■ Data for this task
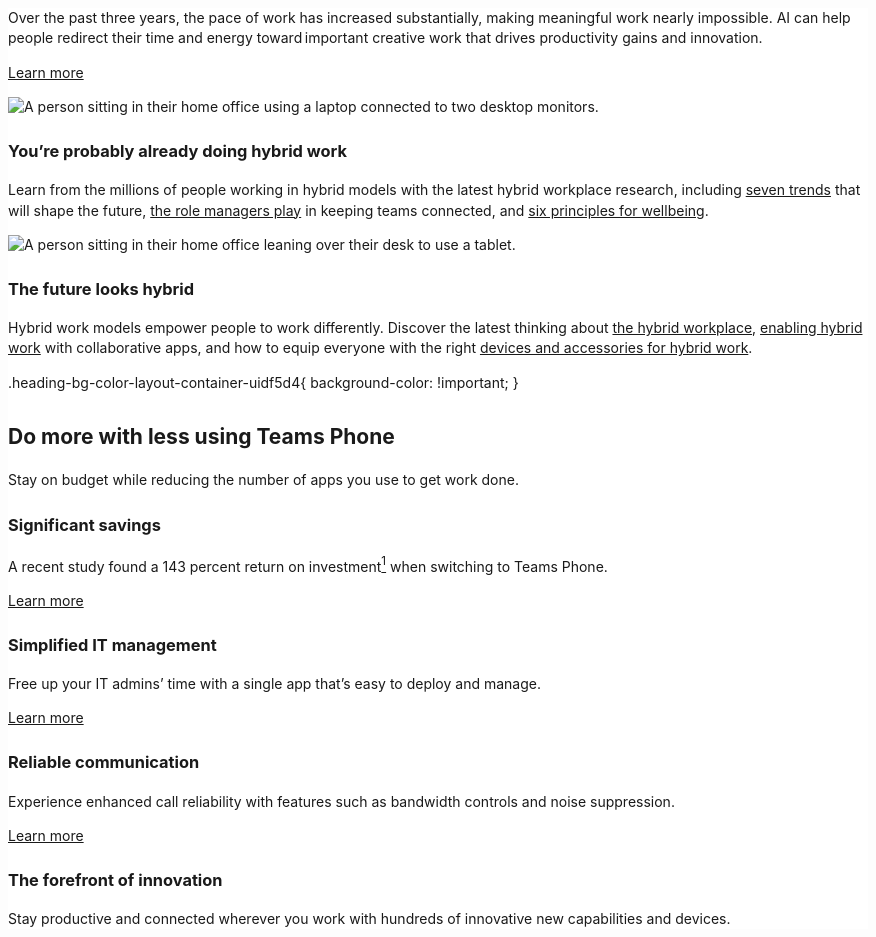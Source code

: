 Over the past three years, the pace of work has increased substantially, making meaningful work nearly impossible. AI can help people redirect their time and energy toward important creative work that drives productivity gains and innovation.

[Learn more](https://go.microsoft.com/fwlink/?linkid=2235629&clcid=0x409&culture=en-us&country=us)

![A person sitting in their home office using a laptop connected to two desktop monitors.](https://cdn-dynmedia-1.microsoft.com/is/image/microsoftcorp/image-02_RWKKQO?resMode=sharp2&op_usm=1.5,0.65,15,0&wid=786&hei=443&qlt=75&fit=constrain)

### You’re probably already doing hybrid work

Learn from the millions of people working in hybrid models with the latest hybrid workplace research, including [seven trends](https://go.microsoft.com/fwlink/p/?linkid=2172218) that will shape the future, [the role managers play](https://go.microsoft.com/fwlink/p/?linkid=2170887) in keeping teams connected, and [six principles for wellbeing](https://go.microsoft.com/fwlink/p/?linkid=2171038).

![A person sitting in their home office leaning over their desk to use a tablet.](https://cdn-dynmedia-1.microsoft.com/is/image/microsoftcorp/image-03_RWKCaj?resMode=sharp2&op_usm=1.5,0.65,15,0&wid=786&hei=443&qlt=75&fit=constrain)

### The future looks hybrid

Hybrid work models empower people to work differently. Discover the latest thinking about [the hybrid workplace](https://go.microsoft.com/fwlink/p/?linkid=2170986), [enabling hybrid work](https://go.microsoft.com/fwlink/p/?linkid=2171987) with collaborative apps, and how to equip everyone with the right [devices and accessories for hybrid work](https://go.microsoft.com/fwlink/p/?linkid=2172317).

.heading-bg-color-layout-container-uidf5d4{ background-color: !important; }

## Do more with less using Teams Phone

Stay on budget while reducing the number of apps you use to get work done.

### Significant savings

A recent study found a 143 percent return on investment[<sup>1</sup>](https://www.microsoft.com/en-us/microsoft-teams/hybrid-work-from-home#footnotes) when switching to Teams Phone.

[Learn more](https://go.microsoft.com/fwlink/?linkid=2226410&clcid=0x409&culture=en-us&country=us)

### Simplified IT management

Free up your IT admins’ time with a single app that’s easy to deploy and manage.

[Learn more](https://go.microsoft.com/fwlink/?linkid=2219743&clcid=0x409&culture=en-us&country=us)

### Reliable communication

Experience enhanced call reliability with features such as bandwidth controls and noise suppression.

[Learn more](https://go.microsoft.com/fwlink/?linkid=2226022&clcid=0x409&culture=en-us&country=us)

### The forefront of innovation

Stay productive and connected wherever you work with hundreds of innovative new capabilities and devices.
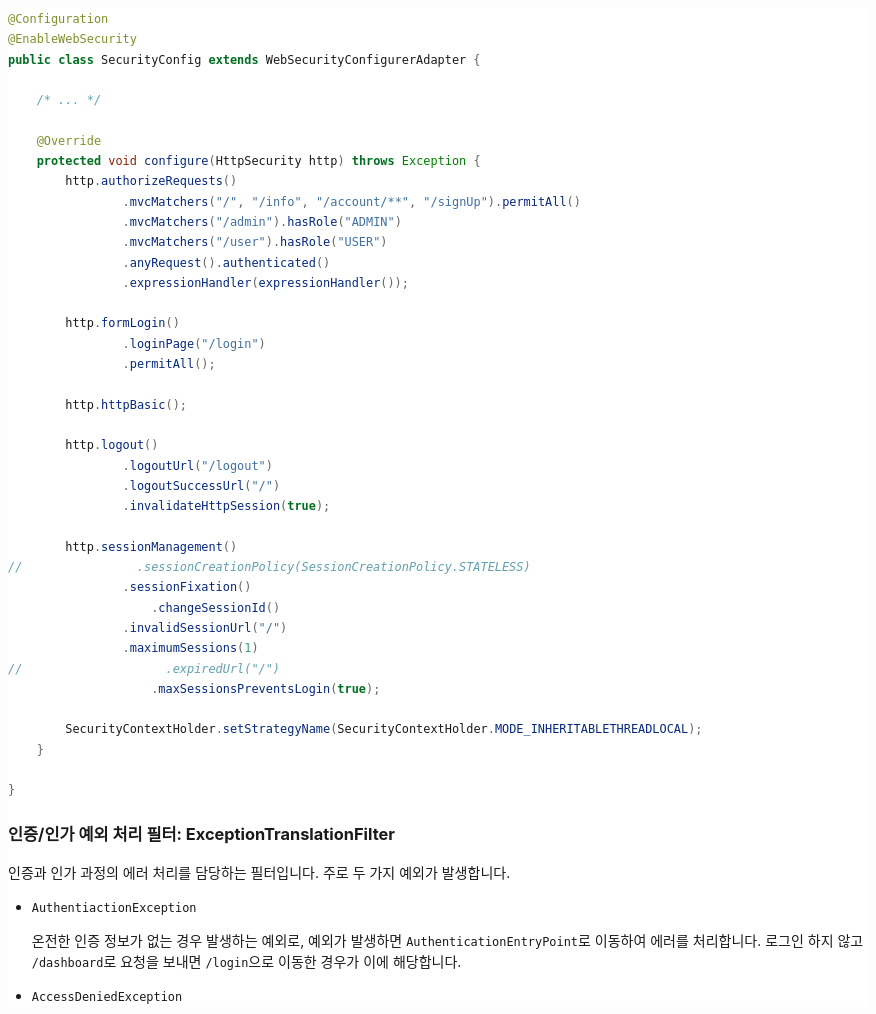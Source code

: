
 ```java
@Configuration
@EnableWebSecurity
public class SecurityConfig extends WebSecurityConfigurerAdapter {

    /* ... */
    
    @Override
    protected void configure(HttpSecurity http) throws Exception {
        http.authorizeRequests()
                .mvcMatchers("/", "/info", "/account/**", "/signUp").permitAll()
                .mvcMatchers("/admin").hasRole("ADMIN")
                .mvcMatchers("/user").hasRole("USER")
                .anyRequest().authenticated()
                .expressionHandler(expressionHandler());

        http.formLogin()
                .loginPage("/login")
                .permitAll();

        http.httpBasic();

        http.logout()
                .logoutUrl("/logout")
                .logoutSuccessUrl("/")
                .invalidateHttpSession(true);

        http.sessionManagement()
//                .sessionCreationPolicy(SessionCreationPolicy.STATELESS)
                .sessionFixation()
                    .changeSessionId()
                .invalidSessionUrl("/")
                .maximumSessions(1)
//                    .expiredUrl("/")
                    .maxSessionsPreventsLogin(true);

        SecurityContextHolder.setStrategyName(SecurityContextHolder.MODE_INHERITABLETHREADLOCAL);
    }

}
```

### 인증/인가 예외 처리 필터: ExceptionTranslationFilter

인증과 인가 과정의 에러 처리를 담당하는 필터입니다. 주로 두 가지 예외가 발생합니다.

- `AuthentiactionException`

  온전한 인증 정보가 없는 경우 발생하는 예외로, 예외가 발생하면 `AuthenticationEntryPoint`로 이동하여 에러를 처리합니다. 로그인 하지 않고 `/dashboard`로 요청을 보내면 `/login`으로 이동한 경우가 이에 해당합니다.

- `AccessDeniedException`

■ About this task
Where does the word "resMode" appear in the records? Copy every line that holds it.

■ Written answer
![A person sitting in their home office using a laptop connected to two desktop monitors.](https://cdn-dynmedia-1.microsoft.com/is/image/microsoftcorp/image-02_RWKKQO?resMode=sharp2&op_usm=1.5,0.65,15,0&wid=786&hei=443&qlt=75&fit=constrain)
![A person sitting in their home office leaning over their desk to use a tablet.](https://cdn-dynmedia-1.microsoft.com/is/image/microsoftcorp/image-03_RWKCaj?resMode=sharp2&op_usm=1.5,0.65,15,0&wid=786&hei=443&qlt=75&fit=constrain)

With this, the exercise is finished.